LimitationsThis series, like all preclinical models, has inherent limitations, because no animal model can reproduce all the complex characteristics of human disease. Diseased animal models might reflect some of these characteristics, but their exact interpretation is still unclear. The general consensus is to use the same model that we used in this study to analyze vascular response to this type of device.23,24 This specific model of coronary stenting and subsequent overstretching with a balloon does not accurately reflect all the clinical conditions in which these devices are used, but it does represent the best experimental model to induce restenosis, as evidenced by its use in the literature.14,15,20,21,31 This model shares the characteristics of de novo lesions and restenosis. The controversial reduced efficacy of PEBs in the former could help explain the lack of differences among the 3 PEBs. Although our results show no differences by PEB type, such differences cannot be ruled out in other designs not included in this study.20,22 Histologic assessment using semiquantitative variables also limits accuracy, but we followed the consensus scoring systems in this respect.23,24 The model used for the pharmacokinetic study may also be questioned because it does not take into account the significant role that atherosclerotic plaque can play in drug uptake.
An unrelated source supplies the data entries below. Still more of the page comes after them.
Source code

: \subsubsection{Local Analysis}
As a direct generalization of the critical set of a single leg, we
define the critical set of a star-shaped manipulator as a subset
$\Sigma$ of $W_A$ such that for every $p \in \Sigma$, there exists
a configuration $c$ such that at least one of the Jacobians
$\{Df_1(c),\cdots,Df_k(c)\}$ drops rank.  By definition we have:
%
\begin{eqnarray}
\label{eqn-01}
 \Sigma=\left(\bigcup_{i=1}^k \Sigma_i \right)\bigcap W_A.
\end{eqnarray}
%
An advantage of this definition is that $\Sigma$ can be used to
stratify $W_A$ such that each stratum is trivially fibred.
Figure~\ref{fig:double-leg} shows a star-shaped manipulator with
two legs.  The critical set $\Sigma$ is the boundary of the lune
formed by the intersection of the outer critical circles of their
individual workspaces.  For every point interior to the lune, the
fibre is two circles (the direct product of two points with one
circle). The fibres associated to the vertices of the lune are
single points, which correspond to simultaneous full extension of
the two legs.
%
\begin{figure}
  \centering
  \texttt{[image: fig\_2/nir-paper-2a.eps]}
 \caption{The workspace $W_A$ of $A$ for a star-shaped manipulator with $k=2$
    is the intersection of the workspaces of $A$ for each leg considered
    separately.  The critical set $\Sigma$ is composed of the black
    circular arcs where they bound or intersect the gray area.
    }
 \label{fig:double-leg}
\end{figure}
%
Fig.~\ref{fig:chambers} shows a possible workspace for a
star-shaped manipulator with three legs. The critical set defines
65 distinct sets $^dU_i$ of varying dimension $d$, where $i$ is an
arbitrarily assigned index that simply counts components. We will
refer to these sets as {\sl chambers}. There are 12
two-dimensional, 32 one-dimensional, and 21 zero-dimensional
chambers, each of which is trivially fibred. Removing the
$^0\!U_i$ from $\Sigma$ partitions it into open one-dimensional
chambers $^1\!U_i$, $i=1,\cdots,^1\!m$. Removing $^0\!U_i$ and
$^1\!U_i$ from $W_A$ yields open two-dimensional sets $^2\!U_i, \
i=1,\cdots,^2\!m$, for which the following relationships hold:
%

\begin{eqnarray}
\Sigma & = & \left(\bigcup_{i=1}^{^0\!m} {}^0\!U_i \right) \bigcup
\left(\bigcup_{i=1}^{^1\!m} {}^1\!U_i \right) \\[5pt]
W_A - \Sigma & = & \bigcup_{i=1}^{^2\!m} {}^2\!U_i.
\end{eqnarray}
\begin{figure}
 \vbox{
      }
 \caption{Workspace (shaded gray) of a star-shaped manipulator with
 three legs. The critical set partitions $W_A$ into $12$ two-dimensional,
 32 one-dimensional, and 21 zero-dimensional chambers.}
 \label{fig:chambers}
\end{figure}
CONCLUSIONSIn the preclinical normal porcine coronary model with stent deployment and overstretching with a balloon, the PEBs studied showed significant reduction in restenosis compared with controls. Although there was no evidence of persistent vascular injury or inflammation, delayed endothelialization and deep fibrin aggregate suggest a drug deposition response.
FUNDINGThis study was partly developed with the support of CDTI (Centro para el Desarrollo Tecnológico Industrial, Ministerio de Economía y Competitividad, Center for Industrial Technology Development, Ministry of Economy and Competitiveness) IDI-20111025.
CONFLICTS OF INTERESTDr. Armando Pérez de Prado and Dr. Felipe Fernández-Vázquez are consultants and receive nonspecific support for conducting various research projects at LVD Biotech/iVascular. María Molina, Alex Gómez, and Luis Duocastella are employed at LVD Biotech/iVascular. Luis Duocastella has a shareholding in LVD Biotech/iVascular. The other authors have no conflicts of interest to declare.